You’ve probably seen pictures of oil wells burning — plumes of flame and black smoke shooting skyward.
Hundreds of oil wells were set aflame in Kuwait in 1991 — more oil wells have burned this year. The fires make flaming geysers because the oil wells in Kuwait and southern Iraq are geo-pressured. The rising oil is trapped underground by the weight of the rock on top. There’s so much oil, under so much pressure, that when you take the welltop off, the oil sprays up into the sky. The oil fires in Kuwait in 1991 were started by exploding charges that blew off the wellheads and ignited the oil.
Droplets of unburned oil sprayed into the air, so that aircraft flying over burning wells in Kuwait that year returned with their wings coated with oil. In the dozen years since then, scientists have studied these oil fires.

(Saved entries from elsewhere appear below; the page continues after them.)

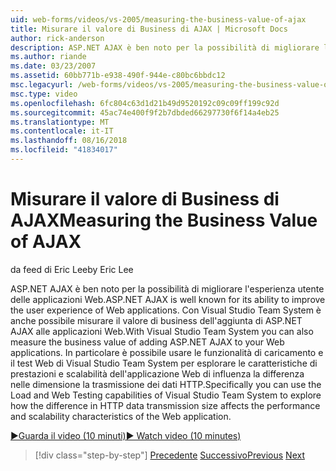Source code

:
 ```yaml
---
uid: web-forms/videos/vs-2005/measuring-the-business-value-of-ajax
title: Misurare il valore di Business di AJAX | Microsoft Docs
author: rick-anderson
description: ASP.NET AJAX è ben noto per la possibilità di migliorare l'esperienza utente delle applicazioni Web. Con Visual Studio Team System è anche possibile misurare la busine...
ms.author: riande
ms.date: 03/23/2007
ms.assetid: 60bb771b-e938-490f-944e-c80bc6bbdc12
msc.legacyurl: /web-forms/videos/vs-2005/measuring-the-business-value-of-ajax
msc.type: video
ms.openlocfilehash: 6fc804c63d1d21b49d9520192c09c09ff199c92d
ms.sourcegitcommit: 45ac74e400f9f2b7dbded66297730f6f14a4eb25
ms.translationtype: MT
ms.contentlocale: it-IT
ms.lasthandoff: 08/16/2018
ms.locfileid: "41834017"
---
```

<a name="measuring-the-business-value-of-ajax"></a><span data-ttu-id="d4484-104">Misurare il valore di Business di AJAX</span><span class="sxs-lookup"><span data-stu-id="d4484-104">Measuring the Business Value of AJAX</span></span>
====================
<span data-ttu-id="d4484-105">da feed di Eric Lee</span><span class="sxs-lookup"><span data-stu-id="d4484-105">by Eric Lee</span></span>

<span data-ttu-id="d4484-106">ASP.NET AJAX è ben noto per la possibilità di migliorare l'esperienza utente delle applicazioni Web.</span><span class="sxs-lookup"><span data-stu-id="d4484-106">ASP.NET AJAX is well known for its ability to improve the user experience of Web applications.</span></span> <span data-ttu-id="d4484-107">Con Visual Studio Team System è anche possibile misurare il valore di business dell'aggiunta di ASP.NET AJAX alle applicazioni Web.</span><span class="sxs-lookup"><span data-stu-id="d4484-107">With Visual Studio Team System you can also measure the business value of adding ASP.NET AJAX to your Web applications.</span></span> <span data-ttu-id="d4484-108">In particolare è possibile usare le funzionalità di caricamento e il test Web di Visual Studio Team System per esplorare le caratteristiche di prestazioni e scalabilità dell'applicazione Web di influenza la differenza nelle dimensione la trasmissione dei dati HTTP.</span><span class="sxs-lookup"><span data-stu-id="d4484-108">Specifically you can use the Load and Web Testing capabilities of Visual Studio Team System to explore how the difference in HTTP data transmission size affects the performance and scalability characteristics of the Web application.</span></span>

[<span data-ttu-id="d4484-109">&#9654;Guarda il video (10 minuti)</span><span class="sxs-lookup"><span data-stu-id="d4484-109">&#9654; Watch video (10 minutes)</span></span>](https://channel9.msdn.com/Blogs/ASP-NET-Site-Videos/measuring-the-business-value-of-ajax)

> [!div class="step-by-step"]
> <span data-ttu-id="d4484-110">[Precedente](introduction-to-managing-and-running-tests-with-team-system.md)
> [Successivo](code-coverage-of-automated-tests.md)</span><span class="sxs-lookup"><span data-stu-id="d4484-110">[Previous](introduction-to-managing-and-running-tests-with-team-system.md)
[Next](code-coverage-of-automated-tests.md)</span></span>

They know that smoke from burning wells contains carcinogens and pollutants such as carbon monoxide, soot, and sulfur dioxide — a prime component in acid rain. Well fires in Kuwait are now known to have released 500 million tons of carbon dioxide, the leading cause of global warming.
When the burning oil shoots up and mixes with the air, it makes a hotter fire and billows of thick black smoke. If the fire isn’t extinguished, it will keep burning as long as it’s geo-pressured – that is, as long as the oil is pushed aboveground — there’s not enough oxygen for oil to burn underground.
Now, a dozen years later, scientists still aren’t sure how much damage burning oil wells in Kuwait inflicted on the planet and human health.